CUdeviceptr	get_dptr (void) const
	Retrieves the base CUdeviceptr for the associated allocation that can be used to access the underlying memory of the allocation from the device or with cuda apis that take a CUdeviceptr.

GPU *	get_gpu (void) const
	Retrieves the owning GPU.

size_t	get_size (void) const
	Retrieves the given size of the allocation.

template<typename T = void>
T *	get_hptr (void) const
	Retrieves the CPU accessible base address for the allocation, or nullptr if there is no way to access this allocation from the CPU.

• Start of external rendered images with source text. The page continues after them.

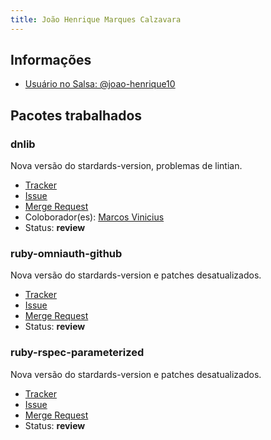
 ```yaml
---
title: João Henrique Marques Calzavara
---
```


## Informações

- [Usuário no Salsa: @joao-henrique10](https://salsa.debian.org/joao-henrique10)

## Pacotes trabalhados

### dnlib

Nova versão do stardards-version, problemas de lintian.

- [Tracker](https://tracker.debian.org/pkg/dnlib)
- [Issue](https://salsa.debian.org/debian-brasilia-team/docs/-/issues/63)
- [Merge Request](https://salsa.debian.org/pkg-security-team/dnlib/-/merge_requests/1)
- Coloborador(es): [Marcos Vinicius](https://salsa.debian.org/Marcos574)
- Status: **review**

### ruby-omniauth-github

Nova versão do stardards-version e patches desatualizados.

- [Tracker](https://tracker.debian.org/pkg/ruby-omniauth-github)
- [Issue](https://salsa.debian.org/debian-brasilia-team/docs/-/issues/99)
- [Merge Request](https://salsa.debian.org/ruby-team/ruby-omniauth-github/-/merge_requests/1)
- Status: **review**

### ruby-rspec-parameterized

Nova versão do stardards-version e patches desatualizados.

- [Tracker](https://tracker.debian.org/pkg/ruby-rspec-parameterized)
- [Issue](https://salsa.debian.org/debian-brasilia-team/docs/-/issues/100)
- [Merge Request](https://salsa.debian.org/ruby-team/ruby-rspec-parameterized/-/merge_requests/1)
- Status: **review**

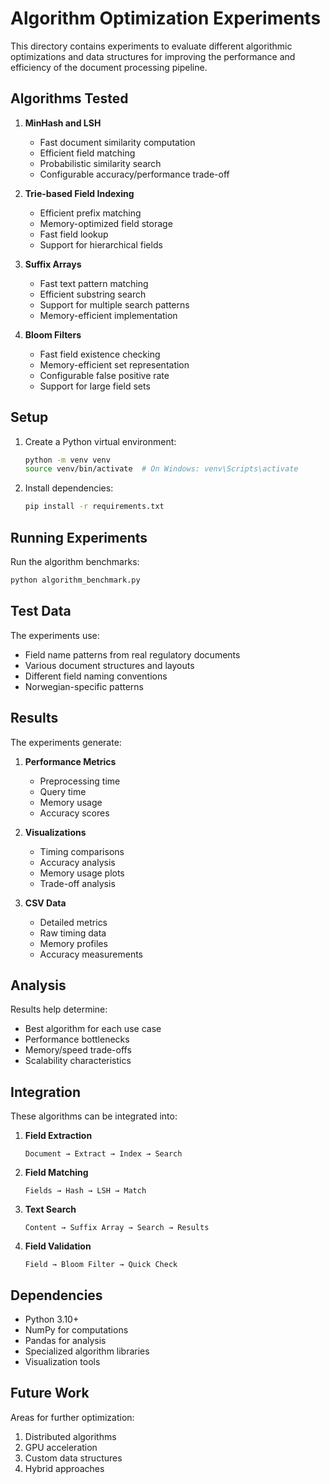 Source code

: # Algorithm Optimization Experiments

This directory contains experiments to evaluate different algorithmic optimizations and data structures for improving the performance and efficiency of the document processing pipeline.

## Algorithms Tested

1. **MinHash and LSH**
   - Fast document similarity computation
   - Efficient field matching
   - Probabilistic similarity search
   - Configurable accuracy/performance trade-off

2. **Trie-based Field Indexing**
   - Efficient prefix matching
   - Memory-optimized field storage
   - Fast field lookup
   - Support for hierarchical fields

3. **Suffix Arrays**
   - Fast text pattern matching
   - Efficient substring search
   - Support for multiple search patterns
   - Memory-efficient implementation

4. **Bloom Filters**
   - Fast field existence checking
   - Memory-efficient set representation
   - Configurable false positive rate
   - Support for large field sets

## Setup

1. Create a Python virtual environment:
   ```bash
   python -m venv venv
   source venv/bin/activate  # On Windows: venv\Scripts\activate
   ```

2. Install dependencies:
   ```bash
   pip install -r requirements.txt
   ```

## Running Experiments

Run the algorithm benchmarks:
```bash
python algorithm_benchmark.py
```

## Test Data

The experiments use:
- Field name patterns from real regulatory documents
- Various document structures and layouts
- Different field naming conventions
- Norwegian-specific patterns

## Results

The experiments generate:

1. **Performance Metrics**
   - Preprocessing time
   - Query time
   - Memory usage
   - Accuracy scores

2. **Visualizations**
   - Timing comparisons
   - Accuracy analysis
   - Memory usage plots
   - Trade-off analysis

3. **CSV Data**
   - Detailed metrics
   - Raw timing data
   - Memory profiles
   - Accuracy measurements

## Analysis

Results help determine:
- Best algorithm for each use case
- Performance bottlenecks
- Memory/speed trade-offs
- Scalability characteristics

## Integration

These algorithms can be integrated into:

1. **Field Extraction**
   ```
   Document → Extract → Index → Search
   ```

2. **Field Matching**
   ```
   Fields → Hash → LSH → Match
   ```

3. **Text Search**
   ```
   Content → Suffix Array → Search → Results
   ```

4. **Field Validation**
   ```
   Field → Bloom Filter → Quick Check
   ```

## Dependencies

- Python 3.10+
- NumPy for computations
- Pandas for analysis
- Specialized algorithm libraries
- Visualization tools

## Future Work

Areas for further optimization:
1. Distributed algorithms
2. GPU acceleration
3. Custom data structures
4. Hybrid approaches  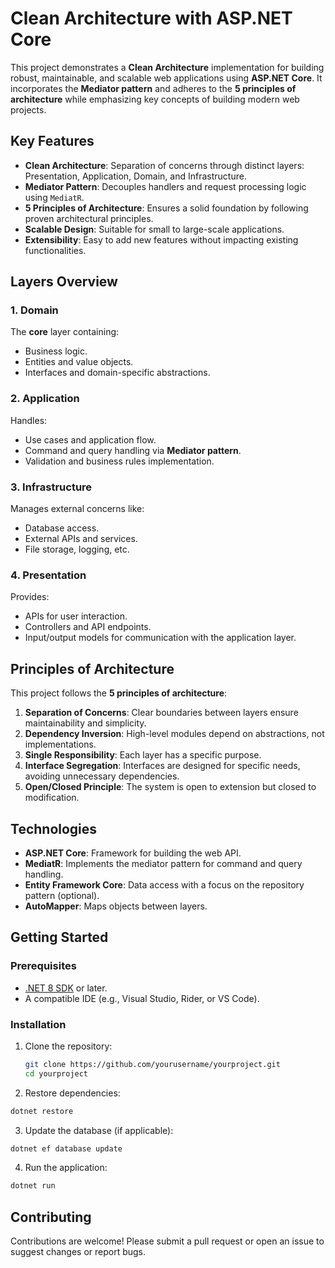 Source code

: # Clean Architecture with ASP.NET Core  

This project demonstrates a **Clean Architecture** implementation for building robust, maintainable, and scalable web applications using **ASP.NET Core**. It incorporates the **Mediator pattern** and adheres to the **5 principles of architecture** while emphasizing key concepts of building modern web projects.  

## Key Features  

- **Clean Architecture**: Separation of concerns through distinct layers: Presentation, Application, Domain, and Infrastructure.  
- **Mediator Pattern**: Decouples handlers and request processing logic using `MediatR`.  
- **5 Principles of Architecture**: Ensures a solid foundation by following proven architectural principles.  
- **Scalable Design**: Suitable for small to large-scale applications.  
- **Extensibility**: Easy to add new features without impacting existing functionalities.  

## Layers Overview  

### 1. **Domain**  
The **core** layer containing:  
- Business logic.  
- Entities and value objects.  
- Interfaces and domain-specific abstractions.  

### 2. **Application**  
Handles:  
- Use cases and application flow.  
- Command and query handling via **Mediator pattern**.  
- Validation and business rules implementation.  

### 3. **Infrastructure**  
Manages external concerns like:  
- Database access.  
- External APIs and services.  
- File storage, logging, etc.  

### 4. **Presentation**  
Provides:  
- APIs for user interaction.  
- Controllers and API endpoints.  
- Input/output models for communication with the application layer.  

## Principles of Architecture  

This project follows the **5 principles of architecture**:  

1. **Separation of Concerns**: Clear boundaries between layers ensure maintainability and simplicity.  
2. **Dependency Inversion**: High-level modules depend on abstractions, not implementations.  
3. **Single Responsibility**: Each layer has a specific purpose.  
4. **Interface Segregation**: Interfaces are designed for specific needs, avoiding unnecessary dependencies.  
5. **Open/Closed Principle**: The system is open to extension but closed to modification.  

## Technologies  

- **ASP.NET Core**: Framework for building the web API.  
- **MediatR**: Implements the mediator pattern for command and query handling.  
- **Entity Framework Core**: Data access with a focus on the repository pattern (optional).  
- **AutoMapper**: Maps objects between layers.  

## Getting Started  

### Prerequisites  
- [.NET 8 SDK](https://dotnet.microsoft.com/download) or later.  
- A compatible IDE (e.g., Visual Studio, Rider, or VS Code).  

### Installation  

1. Clone the repository:  
   ```bash  
   git clone https://github.com/yourusername/yourproject.git  
   cd yourproject
   ```
2. Restore dependencies:

```bash
dotnet restore  
```
3. Update the database (if applicable):

```bash
dotnet ef database update  
```
4. Run the application:

``` bash
dotnet run  
```

## Contributing
Contributions are welcome! Please submit a pull request or open an issue to suggest changes or report bugs.
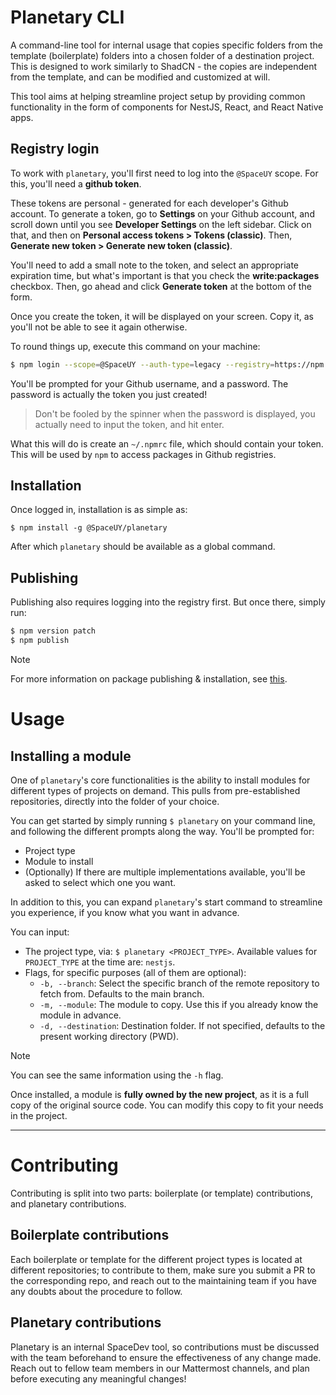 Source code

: # Planetary CLI

A command-line tool for internal usage that copies specific folders from the template (boilerplate) folders into a chosen folder of a destination project. This is designed to work similarly to ShadCN - the copies are independent from the template, and can be modified and customized at will.

This tool aims at helping streamline project setup by providing common functionality in the form of components for NestJS, React, and React Native apps.

## Registry login

To work with `planetary`, you'll first need to log into the `@SpaceUY` scope. For this, you'll need a **github token**.

These tokens are personal - generated for each developer's Github account. To generate a token, go to **Settings** on your Github account, and scroll down until you see **Developer Settings** on the left sidebar. Click on that, and then on **Personal access tokens > Tokens (classic)**. Then, **Generate new token > Generate new token (classic)**.

You'll need to add a small note to the token, and select an appropriate expiration time, but what's important is that you check the **write:packages** checkbox. Then, go ahead and click **Generate token** at the bottom of the form.

Once you create the token, it will be displayed on your screen. Copy it, as you'll not be able to see it again otherwise.

To round things up, execute this command on your machine:

```bash
$ npm login --scope=@SpaceUY --auth-type=legacy --registry=https://npm.pkg.github.com
```

You'll be prompted for your Github username, and a password. The password is actually the token you just created!

> Don't be fooled by the spinner when the password is displayed, you actually need to input the token, and hit enter.

What this will do is create an `~/.npmrc` file, which should contain your token. This will be used by `npm` to access packages in Github registries.

## Installation

Once logged in, installation is as simple as:

```
$ npm install -g @SpaceUY/planetary
```

After which `planetary` should be available as a global command.

## Publishing

Publishing also requires logging into the registry first. But once there, simply run:

```bash
$ npm version patch
$ npm publish
```

> [!NOTE]
> For more information on package publishing & installation, see [this](https://docs.github.com/en/packages/managing-github-packages-using-github-actions-workflows/publishing-and-installing-a-package-with-github-actions#upgrading-a-workflow-that-accesses-a-registry-using-a-personal-access-token).

# Usage

## Installing a module

One of `planetary`'s core functionalities is the ability to install modules for different types of projects on demand. This pulls from pre-established repositories, directly into the folder of your choice.

You can get started by simply running `$ planetary` on your command line, and following the different prompts along the way. You'll be prompted for:
- Project type
- Module to install
- (Optionally) If there are multiple implementations available, you'll be asked to select which one you want.

In addition to this, you can expand `planetary`'s start command to streamline you experience, if you know what you want in advance.

You can input:
- The project type, via: `$ planetary <PROJECT_TYPE>`. Available values for `PROJECT_TYPE` at the time are: `nestjs`.
- Flags, for specific purposes (all of them are optional):
    - `-b, --branch`: Select the specific branch of the remote repository to fetch from. Defaults to the main branch.
    - `-m, --module`: The module to copy. Use this if you already know the module in advance.
    - `-d, --destination`: Destination folder. If not specified, defaults to the present working directory (PWD).
 
> [!NOTE]
> You can see the same information using the `-h` flag.

Once installed, a module is **fully owned by the new project**, as it is a full copy of the original source code.
You can modify this copy to fit your needs in the project.

---

# Contributing

Contributing is split into two parts: boilerplate (or template) contributions, and planetary contributions.

## Boilerplate contributions

Each boilerplate or template for the different project types is located at different repositories; to contribute to them, make sure you submit a PR to the corresponding repo, and reach out to the maintaining team if you have any doubts about the procedure to follow.

## Planetary contributions

Planetary is an internal SpaceDev tool, so contributions must be discussed with the team beforehand to ensure the effectiveness of any change made. Reach out to fellow team members in our Mattermost channels, and plan before executing any meaningful changes!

Static Public Member Functions
static void *	get_win32_shared_attributes (void)
	Retrieves the default win32 shared attributes for creating a shared object that can be set in CUmemAllocationProp::win32Metadata and passed to GPUAllocation::allocate_mmap.

static GPUAllocation *	allocate_dev (GPU *gpu, size_t size, bool peer_enabled=true, bool shareable=true)
	Allocates device-located memory for the given gpu with the given size and features.

static GPUAllocation *	allocate_host (GPU *gpu, size_t size, bool peer_enabled=true, bool shareable=true, bool same_va=true)
	Allocate CPU-located memory for the given gpu with the given size and features.

static GPUAllocation *	allocate_managed (GPU *gpu, size_t size)
	Allocate migratable memory that can be used with CUDA's managed memory APIs (cuMemPrefetchAsync, etc).

static GPUAllocation *	register_allocation (GPU gpu, void ptr, size_t size, bool peer_enabled=true)
	Create an allocation that registers the given CPU address range with CUDA, making it accessible from the device.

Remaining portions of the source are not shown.